My guess would be that they mean Mesobuthus martensii or some ssp therein.

Rav


----------



## Venom (May 21, 2003)

If you get it, just be careful. This scorp packs a punch. One of the guys at Golden Phoenix Exotica got stung by an M. martensii, and it hurt so much he couldn't use his arm for the rest of hte day.


----------



## PrincessToad (May 21, 2003)

I think you are right, but I will know for sure after I see it tonight.  I am still a newbie at scorps.  would this be a good one for me to get?  All I have are black emps right now.

Thanks.


----------



## PrincessToad (May 21, 2003)

Stupid time delay.  

Venom - thanks for answering my question, before I even had it posted. 
You must of been able to read my mind.


----------



## jper26 (May 21, 2003)

I know they are a 3 on the venom list and can be kept together.

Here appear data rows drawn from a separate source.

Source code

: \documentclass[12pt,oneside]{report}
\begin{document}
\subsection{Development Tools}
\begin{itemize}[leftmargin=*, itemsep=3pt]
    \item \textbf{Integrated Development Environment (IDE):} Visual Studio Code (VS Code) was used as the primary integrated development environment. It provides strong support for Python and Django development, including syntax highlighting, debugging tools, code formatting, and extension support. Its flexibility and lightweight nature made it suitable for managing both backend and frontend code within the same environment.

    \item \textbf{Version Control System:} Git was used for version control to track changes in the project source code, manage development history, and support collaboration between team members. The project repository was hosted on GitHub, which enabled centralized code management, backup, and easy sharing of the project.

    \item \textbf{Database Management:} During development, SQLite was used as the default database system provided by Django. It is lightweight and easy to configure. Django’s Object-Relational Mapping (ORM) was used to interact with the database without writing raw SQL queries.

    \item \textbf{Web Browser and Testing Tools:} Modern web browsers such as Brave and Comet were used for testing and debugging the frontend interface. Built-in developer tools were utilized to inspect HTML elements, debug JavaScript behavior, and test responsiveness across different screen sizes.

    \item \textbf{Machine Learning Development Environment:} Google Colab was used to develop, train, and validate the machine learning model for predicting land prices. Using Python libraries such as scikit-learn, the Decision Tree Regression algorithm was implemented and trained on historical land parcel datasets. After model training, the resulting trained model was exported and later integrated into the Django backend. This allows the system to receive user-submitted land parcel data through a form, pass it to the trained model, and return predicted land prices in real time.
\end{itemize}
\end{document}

Kugellager knows more hes kept them before.


----------



## Venom (May 21, 2003)

They're not lethal, like Androctonus or Lieurus, so if you can be careful, and understand that it's not a handling scorp, you shoud be fine.


----------



## skinheaddave (May 21, 2003)

They are short-lived and somewhat hot, but can be kept communaly and tend to make good terrestrial display species.  Not, in my mind, as rewarding as Centruroides, but still quite a nice species.

Cheers,
Dave


----------



## Kugellager (May 23, 2003)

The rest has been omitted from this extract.